--- Records for the task Enclosed Below ---

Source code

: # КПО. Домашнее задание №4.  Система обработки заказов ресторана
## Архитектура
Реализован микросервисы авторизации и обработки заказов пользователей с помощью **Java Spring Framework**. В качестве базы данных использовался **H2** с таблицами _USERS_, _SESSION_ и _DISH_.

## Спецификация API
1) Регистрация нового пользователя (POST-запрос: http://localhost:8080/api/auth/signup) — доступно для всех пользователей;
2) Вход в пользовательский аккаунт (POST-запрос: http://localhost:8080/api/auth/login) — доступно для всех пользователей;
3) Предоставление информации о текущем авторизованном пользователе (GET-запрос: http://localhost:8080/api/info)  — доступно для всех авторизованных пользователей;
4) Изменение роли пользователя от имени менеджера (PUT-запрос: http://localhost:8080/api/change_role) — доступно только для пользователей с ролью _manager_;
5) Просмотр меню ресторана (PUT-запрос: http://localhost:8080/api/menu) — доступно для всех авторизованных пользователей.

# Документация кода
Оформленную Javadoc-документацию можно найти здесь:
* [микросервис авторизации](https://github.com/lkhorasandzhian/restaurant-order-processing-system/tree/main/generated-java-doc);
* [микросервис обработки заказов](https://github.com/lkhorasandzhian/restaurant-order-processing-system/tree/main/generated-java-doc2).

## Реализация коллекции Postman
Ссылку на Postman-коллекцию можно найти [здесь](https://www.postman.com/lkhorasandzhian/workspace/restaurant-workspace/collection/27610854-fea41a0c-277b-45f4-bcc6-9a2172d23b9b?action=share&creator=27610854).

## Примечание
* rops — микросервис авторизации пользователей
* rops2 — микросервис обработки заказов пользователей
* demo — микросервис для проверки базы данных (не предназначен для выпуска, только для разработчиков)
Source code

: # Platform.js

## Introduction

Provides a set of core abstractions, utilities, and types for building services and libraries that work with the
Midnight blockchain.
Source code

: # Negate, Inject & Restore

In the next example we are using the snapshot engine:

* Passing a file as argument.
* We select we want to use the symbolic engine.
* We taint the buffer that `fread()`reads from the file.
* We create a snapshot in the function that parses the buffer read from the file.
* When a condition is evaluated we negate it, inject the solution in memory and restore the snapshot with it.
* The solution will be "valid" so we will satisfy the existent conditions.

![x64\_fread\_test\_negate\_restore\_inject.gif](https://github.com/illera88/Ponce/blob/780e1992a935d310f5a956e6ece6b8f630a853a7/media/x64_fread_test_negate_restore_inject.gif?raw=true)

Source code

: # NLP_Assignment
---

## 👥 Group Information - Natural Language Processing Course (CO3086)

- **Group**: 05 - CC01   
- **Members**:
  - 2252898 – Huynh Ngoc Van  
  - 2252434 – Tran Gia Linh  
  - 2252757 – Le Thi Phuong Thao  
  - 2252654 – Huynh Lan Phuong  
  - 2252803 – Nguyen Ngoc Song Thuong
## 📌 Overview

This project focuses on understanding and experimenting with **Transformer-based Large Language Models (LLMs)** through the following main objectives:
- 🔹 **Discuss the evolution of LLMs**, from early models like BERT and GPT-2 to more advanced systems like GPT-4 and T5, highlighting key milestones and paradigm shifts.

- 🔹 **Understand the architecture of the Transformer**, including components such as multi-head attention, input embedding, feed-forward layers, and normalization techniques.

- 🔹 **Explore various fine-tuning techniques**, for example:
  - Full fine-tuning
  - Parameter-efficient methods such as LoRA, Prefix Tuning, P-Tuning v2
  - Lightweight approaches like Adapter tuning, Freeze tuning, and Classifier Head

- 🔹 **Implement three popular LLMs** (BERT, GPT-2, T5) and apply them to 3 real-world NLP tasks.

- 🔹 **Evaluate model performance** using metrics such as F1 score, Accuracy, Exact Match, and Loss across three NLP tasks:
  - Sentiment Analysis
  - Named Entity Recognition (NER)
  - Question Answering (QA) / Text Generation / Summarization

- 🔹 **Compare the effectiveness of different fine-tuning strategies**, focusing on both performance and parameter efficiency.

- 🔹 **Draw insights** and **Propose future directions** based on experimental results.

--- End of Enclosed Records for the task ---

Task directions: Please restate the material above, word for word and in full.

Response box:
Source code

: # КПО. Домашнее задание №4.  Система обработки заказов ресторана
## Архитектура
Реализован микросервисы авторизации и обработки заказов пользователей с помощью **Java Spring Framework**. В качестве базы данных использовался **H2** с таблицами _USERS_, _SESSION_ и _DISH_.

## Спецификация API
1) Регистрация нового пользователя (POST-запрос: http://localhost:8080/api/auth/signup) — доступно для всех пользователей;
2) Вход в пользовательский аккаунт (POST-запрос: http://localhost:8080/api/auth/login) — доступно для всех пользователей;
3) Предоставление информации о текущем авторизованном пользователе (GET-запрос: http://localhost:8080/api/info)  — доступно для всех авторизованных пользователей;
4) Изменение роли пользователя от имени менеджера (PUT-запрос: http://localhost:8080/api/change_role) — доступно только для пользователей с ролью _manager_;
5) Просмотр меню ресторана (PUT-запрос: http://localhost:8080/api/menu) — доступно для всех авторизованных пользователей.

# Документация кода
Оформленную Javadoc-документацию можно найти здесь:
* [микросервис авторизации](https://github.com/lkhorasandzhian/restaurant-order-processing-system/tree/main/generated-java-doc);
* [микросервис обработки заказов](https://github.com/lkhorasandzhian/restaurant-order-processing-system/tree/main/generated-java-doc2).

## Реализация коллекции Postman
Ссылку на Postman-коллекцию можно найти [здесь](https://www.postman.com/lkhorasandzhian/workspace/restaurant-workspace/collection/27610854-fea41a0c-277b-45f4-bcc6-9a2172d23b9b?action=share&creator=27610854).

## Примечание
* rops — микросервис авторизации пользователей
* rops2 — микросервис обработки заказов пользователей
* demo — микросервис для проверки базы данных (не предназначен для выпуска, только для разработчиков)
Source code

: # Platform.js

## Introduction

Provides a set of core abstractions, utilities, and types for building services and libraries that work with the
Midnight blockchain.
Source code

: # Negate, Inject & Restore

In the next example we are using the snapshot engine:

* Passing a file as argument.
* We select we want to use the symbolic engine.
* We taint the buffer that `fread()`reads from the file.
* We create a snapshot in the function that parses the buffer read from the file.
* When a condition is evaluated we negate it, inject the solution in memory and restore the snapshot with it.
* The solution will be "valid" so we will satisfy the existent conditions.

![x64\_fread\_test\_negate\_restore\_inject.gif](https://github.com/illera88/Ponce/blob/780e1992a935d310f5a956e6ece6b8f630a853a7/media/x64_fread_test_negate_restore_inject.gif?raw=true)

Source code

: # NLP_Assignment
---

## 👥 Group Information - Natural Language Processing Course (CO3086)

- **Group**: 05 - CC01   
- **Members**:
  - 2252898 – Huynh Ngoc Van  
  - 2252434 – Tran Gia Linh  
  - 2252757 – Le Thi Phuong Thao  
  - 2252654 – Huynh Lan Phuong  
  - 2252803 – Nguyen Ngoc Song Thuong
## 📌 Overview

This project focuses on understanding and experimenting with **Transformer-based Large Language Models (LLMs)** through the following main objectives:
- 🔹 **Discuss the evolution of LLMs**, from early models like BERT and GPT-2 to more advanced systems like GPT-4 and T5, highlighting key milestones and paradigm shifts.

- 🔹 **Understand the architecture of the Transformer**, including components such as multi-head attention, input embedding, feed-forward layers, and normalization techniques.

- 🔹 **Explore various fine-tuning techniques**, for example:
  - Full fine-tuning
  - Parameter-efficient methods such as LoRA, Prefix Tuning, P-Tuning v2
  - Lightweight approaches like Adapter tuning, Freeze tuning, and Classifier Head

- 🔹 **Implement three popular LLMs** (BERT, GPT-2, T5) and apply them to 3 real-world NLP tasks.

- 🔹 **Evaluate model performance** using metrics such as F1 score, Accuracy, Exact Match, and Loss across three NLP tasks:
  - Sentiment Analysis
  - Named Entity Recognition (NER)
  - Question Answering (QA) / Text Generation / Summarization

- 🔹 **Compare the effectiveness of different fine-tuning strategies**, focusing on both performance and parameter efficiency.

- 🔹 **Draw insights** and **Propose future directions** based on experimental results.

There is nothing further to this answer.